• _INSTRUCTIONS TO FOLLOW_
Please give back, word for word, only the lines starting at the one containing "stack can be" and ending at the one containing "deployment described in" within the material below.

• _DATA SUPPLIED_
•••••
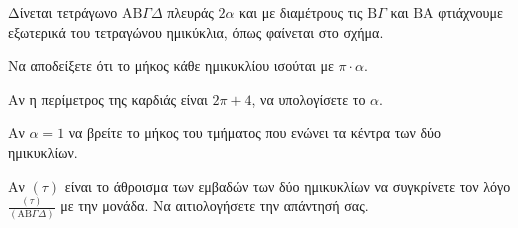 Δίνεται τετράγωνο $\mathrm{A}\mathrm{B}\Gamma\Delta$ πλευράς $2\alpha$ και με διαμέτρους τις $\mathrm{B}\Gamma$ και $\mathrm{B}\mathrm{A}$ φτιάχνουμε εξωτερικά του τετραγώνου ημικύκλια, όπως φαίνεται στο σχήμα.
\begin{alist}
\item Να αποδείξετε ότι το μήκος κάθε ημικυκλίου ισούται με $\pi\cdot\alpha$. 
\item
    \begin{rlist}
    \item Αν η περίμετρος της καρδιάς είναι $2\pi+4$, να υπολογίσετε το $\alpha$. 
    \item Αν $\alpha = 1$ να βρείτε το μήκος του τμήματος που ενώνει τα κέντρα των δύο ημικυκλίων. 
    \end{rlist}
\item Αν $(\tau)$ είναι το άθροισμα των εμβαδών των δύο ημικυκλίων να συγκρίνετε τον λόγο $\frac{(\tau)}{(\mathrm{A}\mathrm{B}\Gamma\Delta)}$ με την μονάδα. Να αιτιολογήσετε την απάντησή σας. 
\end{alist}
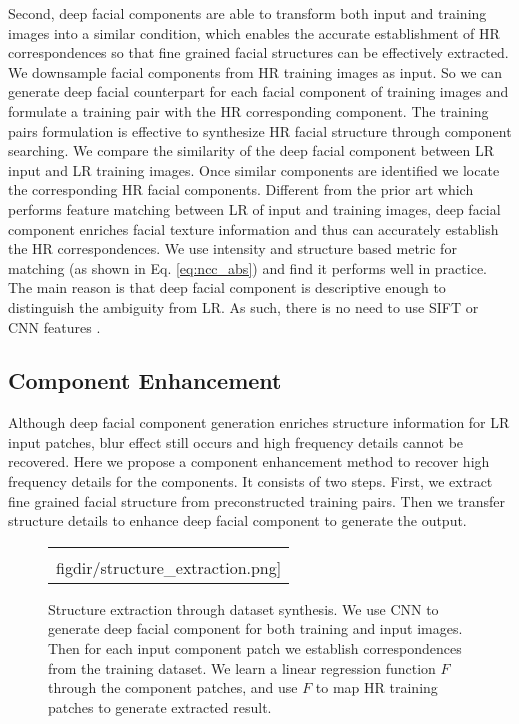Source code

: \documentclass{article}
\newcommand{\figdir}{figures}
\begin{document}
Second, deep facial components are able to transform both input and training images into a similar condition, which enables the accurate establishment of HR correspondences so that fine grained facial structures can be effectively extracted. We downsample facial components from HR training images as input. So we can generate deep facial counterpart for each facial component of training images and formulate a training pair with the HR corresponding component. The training pairs formulation is effective to synthesize HR facial structure through component searching. We compare the similarity of the deep facial component between LR input and LR training images. Once similar components are identified we locate the corresponding HR facial components. Different from the prior art which performs feature matching between LR of input and training images, deep facial component enriches facial texture information and thus can accurately establish the HR correspondences. We use intensity and structure based metric for matching (as shown in Eq. \ref{eq:ncc_abs}) and find it performs well in practice. The main reason is that deep facial component is descriptive enough to distinguish the ambiguity from LR. As such, there is no need to use SIFT \cite{lowe-ijcv04-sift} or CNN features \cite{rbg-cvpr14-RCNN}.

\subsection{Component Enhancement}\label{sec::structure_enhancement}
Although deep facial component generation enriches structure information for LR input patches, blur effect still occurs and high frequency details cannot be recovered. Here we propose a component enhancement method to recover high frequency details for the components. It consists of two steps. First, we extract fine grained facial structure from preconstructed training pairs. Then we transfer structure details to enhance deep facial component to generate the output.

\begin{figure}[]
\begin{center}
\begin{tabular}{c}
\texttt{[image: \\figdir/structure\_extraction.png]}\\
\end{tabular}
\end{center}
\vspace{-5mm}
\caption{Structure extraction through dataset synthesis. We use CNN to generate deep facial component for both training and input images. Then for each input component patch we establish correspondences from the training dataset. We learn a linear regression function $F$ through the component patches, and use $F$ to map HR training patches to generate extracted result.}
\label{fig:structure_extraction}
\end{figure}
\end{document}
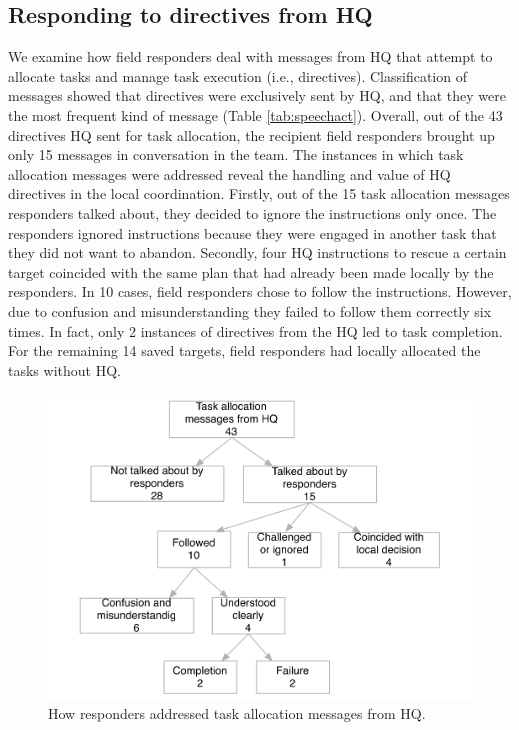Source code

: \subsection{Responding to directives from HQ}\label{sec:study1directives}

We examine how field responders deal with messages from HQ that attempt to allocate tasks and manage task execution (i.e., directives). Classification of messages showed that directives were exclusively sent by HQ, and that they were the most frequent kind of message (Table \ref{tab:speechact}). Overall, out of the 43 directives HQ sent for task allocation, the recipient field responders brought up only 15 messages in conversation in the team. The instances in which task allocation messages were addressed reveal the handling and value of HQ directives in the local coordination. Firstly, out of the 15 task allocation messages responders talked about, they decided to ignore the instructions only once. The responders ignored instructions because they were engaged in another task that they did not want to abandon. Secondly, four HQ instructions to rescue a certain target coincided with the same plan that had already been made locally by the responders. In 10 cases, field responders chose to follow the instructions. However, due to confusion and misunderstanding they failed to follow them correctly six times. In fact, only 2 instances of directives from the HQ led to task completion. For the remaining 14 saved targets, field responders had locally allocated the tasks without HQ.\\

\begin{figure}[h]
  \centering
  \includegraphics[width=1\textwidth]{img/study1/instructions}
  \caption{How responders addressed task allocation messages from HQ.}
  \label{fig:instructions}
\end{figure}

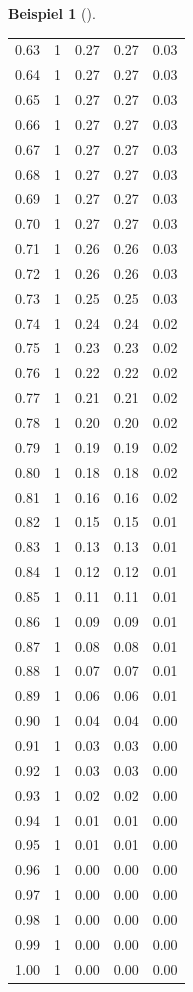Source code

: \documentclass[
  ngerman,
  letterpaper,
  twoside,
  open=any]{scrbook}
\theoremstyle{definition}
\newtheorem{example}{Beispiel}[chapter]
\theoremstyle{plain}
\theoremstyle{definition}
\theoremstyle{definition}
\theoremstyle{remark}
\begin{document}
\begin{example}[]
{\begin{longtable}[]{@{}rrrrr@{}}
0.63 & 1 & 0.27 & 0.27 & 0.03 \\
0.64 & 1 & 0.27 & 0.27 & 0.03 \\
0.65 & 1 & 0.27 & 0.27 & 0.03 \\
0.66 & 1 & 0.27 & 0.27 & 0.03 \\
0.67 & 1 & 0.27 & 0.27 & 0.03 \\
0.68 & 1 & 0.27 & 0.27 & 0.03 \\
0.69 & 1 & 0.27 & 0.27 & 0.03 \\
0.70 & 1 & 0.27 & 0.27 & 0.03 \\
0.71 & 1 & 0.26 & 0.26 & 0.03 \\
0.72 & 1 & 0.26 & 0.26 & 0.03 \\
0.73 & 1 & 0.25 & 0.25 & 0.03 \\
0.74 & 1 & 0.24 & 0.24 & 0.02 \\
0.75 & 1 & 0.23 & 0.23 & 0.02 \\
0.76 & 1 & 0.22 & 0.22 & 0.02 \\
0.77 & 1 & 0.21 & 0.21 & 0.02 \\
0.78 & 1 & 0.20 & 0.20 & 0.02 \\
0.79 & 1 & 0.19 & 0.19 & 0.02 \\
0.80 & 1 & 0.18 & 0.18 & 0.02 \\
0.81 & 1 & 0.16 & 0.16 & 0.02 \\
0.82 & 1 & 0.15 & 0.15 & 0.01 \\
0.83 & 1 & 0.13 & 0.13 & 0.01 \\
0.84 & 1 & 0.12 & 0.12 & 0.01 \\
0.85 & 1 & 0.11 & 0.11 & 0.01 \\
0.86 & 1 & 0.09 & 0.09 & 0.01 \\
0.87 & 1 & 0.08 & 0.08 & 0.01 \\
0.88 & 1 & 0.07 & 0.07 & 0.01 \\
0.89 & 1 & 0.06 & 0.06 & 0.01 \\
0.90 & 1 & 0.04 & 0.04 & 0.00 \\
0.91 & 1 & 0.03 & 0.03 & 0.00 \\
0.92 & 1 & 0.03 & 0.03 & 0.00 \\
0.93 & 1 & 0.02 & 0.02 & 0.00 \\
0.94 & 1 & 0.01 & 0.01 & 0.00 \\
0.95 & 1 & 0.01 & 0.01 & 0.00 \\
0.96 & 1 & 0.00 & 0.00 & 0.00 \\
0.97 & 1 & 0.00 & 0.00 & 0.00 \\
0.98 & 1 & 0.00 & 0.00 & 0.00 \\
0.99 & 1 & 0.00 & 0.00 & 0.00 \\
1.00 & 1 & 0.00 & 0.00 & 0.00 \\


\end{longtable}}
\end{example}
\end{document}
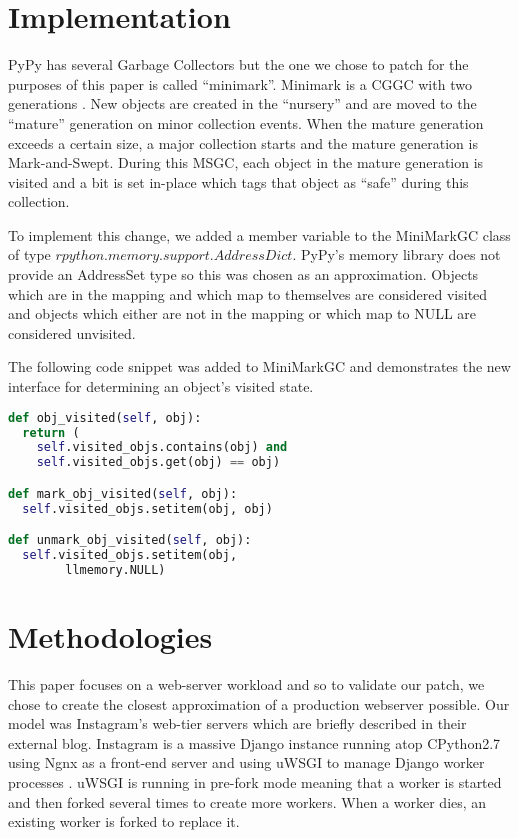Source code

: \documentclass{article}
\begin{document}
\section{Implementation}\label{sec:implementation}

PyPy has several Garbage Collectors but the one we chose to patch for the purposes of this paper is called ``minimark''.  Minimark is a CGGC with two generations \cite{pypy-doc}.  New objects are created in the ``nursery'' and are moved to the ``mature'' generation on minor collection events.  When the mature generation exceeds a certain size, a major collection starts and the mature generation is Mark-and-Swept.  During this MSGC, each object in the mature generation is visited and a bit is set in-place which tags that object as ``safe'' during this collection.  

To implement this change, we added a member variable to the MiniMarkGC class of type $rpython.memory.support.AddressDict$.  PyPy's memory library does not provide an AddressSet type so this was chosen as an approximation.  Objects which are in the mapping and which map to themselves are considered visited and objects which either are not in the mapping or which map to NULL are considered unvisited.  

The following code snippet was added to MiniMarkGC and demonstrates the new interface for determining an object's visited state.

\begin{lstlisting}[language=python]
def obj_visited(self, obj):
  return (
    self.visited_objs.contains(obj) and
    self.visited_objs.get(obj) == obj)

def mark_obj_visited(self, obj):
  self.visited_objs.setitem(obj, obj)

def unmark_obj_visited(self, obj):
  self.visited_objs.setitem(obj,
        llmemory.NULL)
\end{lstlisting}

\section{Methodologies}\label{sec:method}

This paper focuses on a web-server workload and so to validate our patch, we chose to create the closest approximation of a production webserver possible.  Our model was Instagram's web-tier servers which are briefly described in their external blog.  Instagram is a massive Django instance running atop CPython2.7 using Ngnx as a front-end server and using uWSGI to manage Django worker processes \cite{dismissing_garbage}.  uWSGI is running in pre-fork mode meaning that a worker is started and then forked several times to create more workers.  When a worker dies, an existing worker is forked to replace it.  
\end{document}
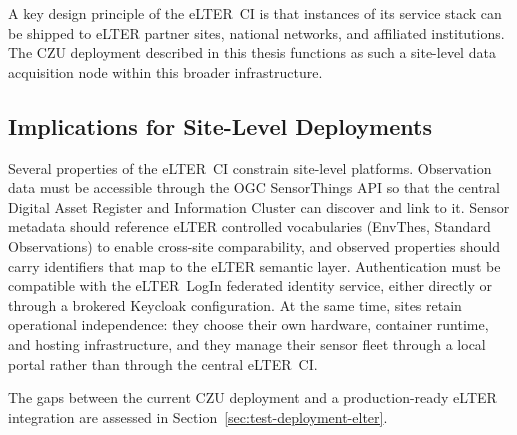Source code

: A key design principle of the eLTER~CI is that instances of its service stack can be
shipped to eLTER partner sites, national networks, and affiliated institutions. The CZU
deployment described in this thesis functions as such a site-level data acquisition
node within this broader infrastructure.

\subsection{Implications for Site-Level Deployments}
\label{sec:bg-elter-implications}

Several properties of the eLTER~CI constrain site-level platforms. Observation
data must be accessible through the OGC SensorThings API so that the central
Digital Asset Register and Information Cluster can discover and link to it.
Sensor metadata should reference eLTER controlled vocabularies (EnvThes,
Standard Observations) to enable cross-site comparability, and observed
properties should carry identifiers that map to the eLTER semantic layer.
Authentication must be compatible with the eLTER~LogIn federated identity
service, either directly or through a brokered Keycloak configuration.
At the same time, sites retain operational independence: they choose their own
hardware, container runtime, and hosting infrastructure, and they manage their
sensor fleet through a local portal rather than through the central eLTER~CI.

The gaps between the current CZU deployment and a production-ready eLTER
integration are assessed in Section~\ref{sec:test-deployment-elter}.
•••••
• _RESPONSE_
: A key design principle of the eLTER~CI is that instances of its service stack can be
shipped to eLTER partner sites, national networks, and affiliated institutions. The CZU
deployment described in this thesis functions as such a site-level data acquisition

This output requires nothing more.